*Directions*
Would you restate the entries below word for word, leaving out the images?

*Data shown*
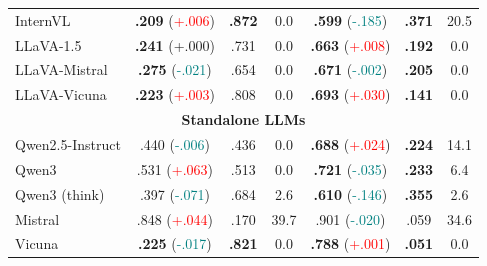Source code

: \begin{table}[t]
\begin{tabular}{lccc@{\hspace{8pt}}ccc}
InternVL      & \textbf{.209} {\scriptsize (\textcolor{red}{+.006})} & \textbf{.872} & 0.0 & \textbf{.599} {\scriptsize (\textcolor{teal}{-.185})} & \textbf{.371} & 20.5 \\
LLaVA-1.5     & \textbf{.241} {\scriptsize (+.000)} & .731 & 0.0 & \textbf{.663} {\scriptsize (\textcolor{red}{+.008})} & \textbf{.192} & 0.0 \\
LLaVA-Mistral & \textbf{.275} {\scriptsize (\textcolor{teal}{-.021})} & .654 & 0.0 & \textbf{.671} {\scriptsize (\textcolor{teal}{-.002})} & \textbf{.205} & 0.0 \\
LLaVA-Vicuna  & \textbf{.223} {\scriptsize (\textcolor{red}{+.003})} & .808 & 0.0 & \textbf{.693} {\scriptsize (\textcolor{red}{+.030})} & \textbf{.141} & 0.0 \\
\midrule
\multicolumn{7}{c}{\textbf{Standalone LLMs}} \\
\midrule
Qwen2.5-Instruct & .440 {\scriptsize (\textcolor{teal}{-.006})} & .436 & 0.0 & \textbf{.688} {\scriptsize (\textcolor{red}{+.024})} & \textbf{.224} & 14.1 \\
Qwen3            & .531 {\scriptsize (\textcolor{red}{+.063})} & .513 & 0.0 & \textbf{.721} {\scriptsize (\textcolor{teal}{-.035})} & \textbf{.233} & 6.4 \\
Qwen3 (think)    & .397 {\scriptsize (\textcolor{teal}{-.071})} & .684 & 2.6 & \textbf{.610} {\scriptsize (\textcolor{teal}{-.146})} & \textbf{.355} & 2.6 \\
Mistral          & .848 {\scriptsize (\textcolor{red}{+.044})} & .170 & 39.7 & .901 {\scriptsize (\textcolor{teal}{-.020})} & .059 & 34.6 \\
Vicuna           & \textbf{.225} {\scriptsize (\textcolor{teal}{-.017})} & \textbf{.821} & 0.0 & \textbf{.788} {\scriptsize (\textcolor{red}{+.001})} & \textbf{.051} & 0.0 \\
\bottomrule
\end{tabular}
\end{table}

*Task answer*
Source code

: \begin{table}[t]
\begin{tabular}{lccc@{\hspace{8pt}}ccc}
InternVL      & \textbf{.209} {\scriptsize (\textcolor{red}{+.006})} & \textbf{.872} & 0.0 & \textbf{.599} {\scriptsize (\textcolor{teal}{-.185})} & \textbf{.371} & 20.5 \\
LLaVA-1.5     & \textbf{.241} {\scriptsize (+.000)} & .731 & 0.0 & \textbf{.663} {\scriptsize (\textcolor{red}{+.008})} & \textbf{.192} & 0.0 \\
LLaVA-Mistral & \textbf{.275} {\scriptsize (\textcolor{teal}{-.021})} & .654 & 0.0 & \textbf{.671} {\scriptsize (\textcolor{teal}{-.002})} & \textbf{.205} & 0.0 \\
LLaVA-Vicuna  & \textbf{.223} {\scriptsize (\textcolor{red}{+.003})} & .808 & 0.0 & \textbf{.693} {\scriptsize (\textcolor{red}{+.030})} & \textbf{.141} & 0.0 \\
\midrule
\multicolumn{7}{c}{\textbf{Standalone LLMs}} \\
\midrule
Qwen2.5-Instruct & .440 {\scriptsize (\textcolor{teal}{-.006})} & .436 & 0.0 & \textbf{.688} {\scriptsize (\textcolor{red}{+.024})} & \textbf{.224} & 14.1 \\
Qwen3            & .531 {\scriptsize (\textcolor{red}{+.063})} & .513 & 0.0 & \textbf{.721} {\scriptsize (\textcolor{teal}{-.035})} & \textbf{.233} & 6.4 \\
Qwen3 (think)    & .397 {\scriptsize (\textcolor{teal}{-.071})} & .684 & 2.6 & \textbf{.610} {\scriptsize (\textcolor{teal}{-.146})} & \textbf{.355} & 2.6 \\
Mistral          & .848 {\scriptsize (\textcolor{red}{+.044})} & .170 & 39.7 & .901 {\scriptsize (\textcolor{teal}{-.020})} & .059 & 34.6 \\
Vicuna           & \textbf{.225} {\scriptsize (\textcolor{teal}{-.017})} & \textbf{.821} & 0.0 & \textbf{.788} {\scriptsize (\textcolor{red}{+.001})} & \textbf{.051} & 0.0 \\
\bottomrule
\end{tabular}
\end{table}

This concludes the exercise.